Orin Kerr at the Volokh Conspiracy is disturbed by the rhetoric of the following statement by President Bush yesterday morning:
Those determined to find fault with this [immigration] bill will always be able to look at a narrow slice of it and find something they don't like. If you want to kill the bill, if you don't want to do what's right for America, you can pick one little aspect out of it, you can use it to frighten people.The complaint seems to be that the president is treating those who disagree with him on this bill don't want to do what's right for America. I think the complaint relies on an ambiguity in the expression. Absent any context, principles of charity, or assumptions about what someone might mean, you can take the expression in either of the following two ways:
A. This bill is right for America, and if you want to kill it then you don't want to do this thing that's right for America.

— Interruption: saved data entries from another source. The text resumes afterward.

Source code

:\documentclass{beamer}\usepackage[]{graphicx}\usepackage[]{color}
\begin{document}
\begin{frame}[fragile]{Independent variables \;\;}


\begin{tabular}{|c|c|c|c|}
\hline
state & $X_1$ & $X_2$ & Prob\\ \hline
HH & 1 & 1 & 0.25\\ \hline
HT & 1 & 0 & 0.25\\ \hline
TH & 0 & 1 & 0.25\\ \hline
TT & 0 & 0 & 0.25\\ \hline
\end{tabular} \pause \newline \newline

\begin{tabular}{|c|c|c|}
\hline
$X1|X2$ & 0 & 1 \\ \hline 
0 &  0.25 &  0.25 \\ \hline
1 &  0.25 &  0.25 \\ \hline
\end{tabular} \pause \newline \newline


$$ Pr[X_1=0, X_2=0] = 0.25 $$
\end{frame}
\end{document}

B. This bill is right for America, and anyone who wants to kill it must agree that it's right for America and therefore must have a desire to harm America or at least to resist anything that's right for America.
Now I acknowledge that someone could use the language the president used to mean the second thing. However, I find it extremely unlikely that that's what he meant. In context, he was discussing a particular bill and arguing that the bill itself is right for America. The very fact that he was arguing with those who disagree with him on the particular bill, and that he was making an appeal to doing it because it's right for America, means he does think those who disagree with him on the bill want to do what's right for America. So taking him as if he thinks the opposite is at odds with the context of his speech. He wasn't speaking to a closed-room, partisan audience in order to smear his political opponents. He was trying to persuade people who disagree with him.
It therefore makes much more sense to interpret the president as fitting within his rhetorical situation rather than opposing it. It's always best to take someone in the most charitable way possible given all your information, and it's more charitable in terms of intellectual coherence to take him as saying A. It's also more charitable in moral terms, since it would be immoral to intend B by the sentence he uttered.
But there's no reason to think he did, and intending A is perfectly fine. So I'm at a loss to understand why there's supposed to be any problem with what he said (aside from whether it actually is best for America, but that's something he's in the process of trying to argue for, and mentioning that he thinks it's best for America is perfectly legitimate in that context).
Update: Even Peggy Noonan has joined the insanity. I'd never have predicted her to be the sort who would read this president's words in as uncharitable a light as possible. She sometimes disagrees with him, but she's not usually willing to engage in this kind of libel.